Last week I received word that Isaac, a Ghanaian friend of mine who had planned to visit Ghana on June 20th had actually changed his flight and would be arriving in Ghana 2 weeks earlier than planned. I was excited to see him in Ghana and for him to meet Alex as they had spent much time talking on the phone and communicating online. I was also excited to see him because due to the fact that I do not have a mailing address in Ghana yet and the mailing address that a friend gave me to use here was a PO Box, my mother and sister could not send me a package via FedEx or DHL or through any other service besides USPS. This normally would be fine but they were sending some items that I did not want to risk getting lost or stolen while in transit. He agreed to bring the items to me, making me very happy.
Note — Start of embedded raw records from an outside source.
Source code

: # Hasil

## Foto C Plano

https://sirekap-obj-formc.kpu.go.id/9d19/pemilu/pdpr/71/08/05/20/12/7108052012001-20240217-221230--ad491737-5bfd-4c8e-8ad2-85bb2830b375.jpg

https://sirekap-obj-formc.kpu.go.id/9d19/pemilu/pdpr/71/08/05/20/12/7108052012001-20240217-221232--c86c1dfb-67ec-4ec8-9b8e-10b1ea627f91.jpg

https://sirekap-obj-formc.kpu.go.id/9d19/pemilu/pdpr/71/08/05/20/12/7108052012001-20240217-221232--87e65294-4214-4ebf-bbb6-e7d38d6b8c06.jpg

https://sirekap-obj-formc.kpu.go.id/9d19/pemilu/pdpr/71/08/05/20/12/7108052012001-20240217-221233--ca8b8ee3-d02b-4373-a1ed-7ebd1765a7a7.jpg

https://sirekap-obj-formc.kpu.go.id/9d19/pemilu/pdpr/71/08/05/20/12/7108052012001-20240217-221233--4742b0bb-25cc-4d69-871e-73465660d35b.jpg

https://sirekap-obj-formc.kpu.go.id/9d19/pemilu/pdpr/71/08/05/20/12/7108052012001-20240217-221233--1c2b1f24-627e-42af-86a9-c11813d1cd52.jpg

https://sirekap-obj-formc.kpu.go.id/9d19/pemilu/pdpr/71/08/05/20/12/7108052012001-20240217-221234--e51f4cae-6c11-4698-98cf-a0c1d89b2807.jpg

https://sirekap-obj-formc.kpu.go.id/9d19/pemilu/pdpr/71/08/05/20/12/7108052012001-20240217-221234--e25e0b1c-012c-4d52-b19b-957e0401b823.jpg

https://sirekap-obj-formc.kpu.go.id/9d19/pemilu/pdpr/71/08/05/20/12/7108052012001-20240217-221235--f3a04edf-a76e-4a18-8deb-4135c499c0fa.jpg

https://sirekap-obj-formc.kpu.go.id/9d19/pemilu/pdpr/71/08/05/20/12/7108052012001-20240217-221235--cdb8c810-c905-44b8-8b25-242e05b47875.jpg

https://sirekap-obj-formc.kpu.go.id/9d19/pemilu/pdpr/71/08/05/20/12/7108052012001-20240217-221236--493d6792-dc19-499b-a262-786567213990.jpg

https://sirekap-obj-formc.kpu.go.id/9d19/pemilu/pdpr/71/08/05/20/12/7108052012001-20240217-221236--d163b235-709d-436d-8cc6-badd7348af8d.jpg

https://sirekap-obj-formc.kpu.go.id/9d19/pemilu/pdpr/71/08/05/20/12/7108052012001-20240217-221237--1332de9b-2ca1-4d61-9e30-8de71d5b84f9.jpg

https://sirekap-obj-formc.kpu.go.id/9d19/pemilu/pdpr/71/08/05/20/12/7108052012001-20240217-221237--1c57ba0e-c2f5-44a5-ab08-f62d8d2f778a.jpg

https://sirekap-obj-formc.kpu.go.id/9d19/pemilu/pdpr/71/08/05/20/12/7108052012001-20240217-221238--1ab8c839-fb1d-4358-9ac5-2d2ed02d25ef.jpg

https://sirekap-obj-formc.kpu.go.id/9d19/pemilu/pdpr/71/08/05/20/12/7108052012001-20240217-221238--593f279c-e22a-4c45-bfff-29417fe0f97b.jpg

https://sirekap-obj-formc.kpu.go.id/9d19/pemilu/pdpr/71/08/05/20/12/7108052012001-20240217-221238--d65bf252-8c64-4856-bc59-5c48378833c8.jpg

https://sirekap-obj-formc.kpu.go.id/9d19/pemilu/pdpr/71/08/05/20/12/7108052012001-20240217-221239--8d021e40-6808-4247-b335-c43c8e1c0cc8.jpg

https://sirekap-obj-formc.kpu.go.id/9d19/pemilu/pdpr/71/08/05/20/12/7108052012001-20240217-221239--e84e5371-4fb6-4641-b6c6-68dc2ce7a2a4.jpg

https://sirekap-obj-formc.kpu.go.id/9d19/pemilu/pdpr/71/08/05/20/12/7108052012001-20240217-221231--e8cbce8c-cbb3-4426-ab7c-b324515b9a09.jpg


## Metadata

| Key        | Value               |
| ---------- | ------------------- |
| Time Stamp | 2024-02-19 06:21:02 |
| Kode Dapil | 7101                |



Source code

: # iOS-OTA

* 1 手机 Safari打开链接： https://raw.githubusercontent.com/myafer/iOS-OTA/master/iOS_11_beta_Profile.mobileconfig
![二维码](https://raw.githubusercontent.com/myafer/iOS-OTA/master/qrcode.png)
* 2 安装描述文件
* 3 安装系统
On Friday, Alex and I met up with Isaac after spending at least 2 hours sitting in traffic to travel to the agreed meeting spot. Traffic was beyond anything I had ever seen or experienced and I was so anxious to actually be moving instead of just sitting in a car, which the driver had turned off because we weren’t moving at all, that I kept asking Alex, “at what point can we just pay the driver and get out and walk?” He kept telling me that we were too far to walk the rest of the distance and eventually after spending way too much time in the vehicle, we arrived at the Accra Mall. We met Isaac in the food court where the two men talked and talked and talked. I partook in some of the conversation while also eating my first American meal since I have been in Ghana, pizza. It wasn’t as good as pizza back in the US but it was good for American food in Ghana.
Isaac delivered my care package from home to me and I couldn’t have been happier. It wasn’t so much the items that were inside the package as it was knowing that my mother and sister picked out the items and worked so hard to get them to me. And since Melissa had been eating some crackers while skyping with Alex and I during my first week back in Ghana and Alex asked her for some, she sent some American snacks for us to enjoy too. It was so special and made me miss being with my family and being in the US. It made me think about being here in Ghana and if I made the right choice, something I still am unsure of especially due to the fact that I am currently living here unemployed. I am keeping my head up though and trying to take advantage of everything that comes my way and hopefully will find a job in the very near future. For now, I am enjoying my free time and trying to live in the moment, even when that means sitting in horrific Ghanaian traffic.

Monday, June 06, 2011

Beach day

If we are friends on Facebook, you probably already saw my photos and know that yesterday Alex and I spent the afternoon at the beach. I had previously only been to the beach in Cape Coast so it was nice to be able to go somewhere a little closer (like 4 hours closer). We sat outside in the shade for awhile at a “beach resort” sipping on Fanta, enjoying the breeze and cool weather before walking along the beach. The beach was much dirtier than what I am used to in the US but it was still nice.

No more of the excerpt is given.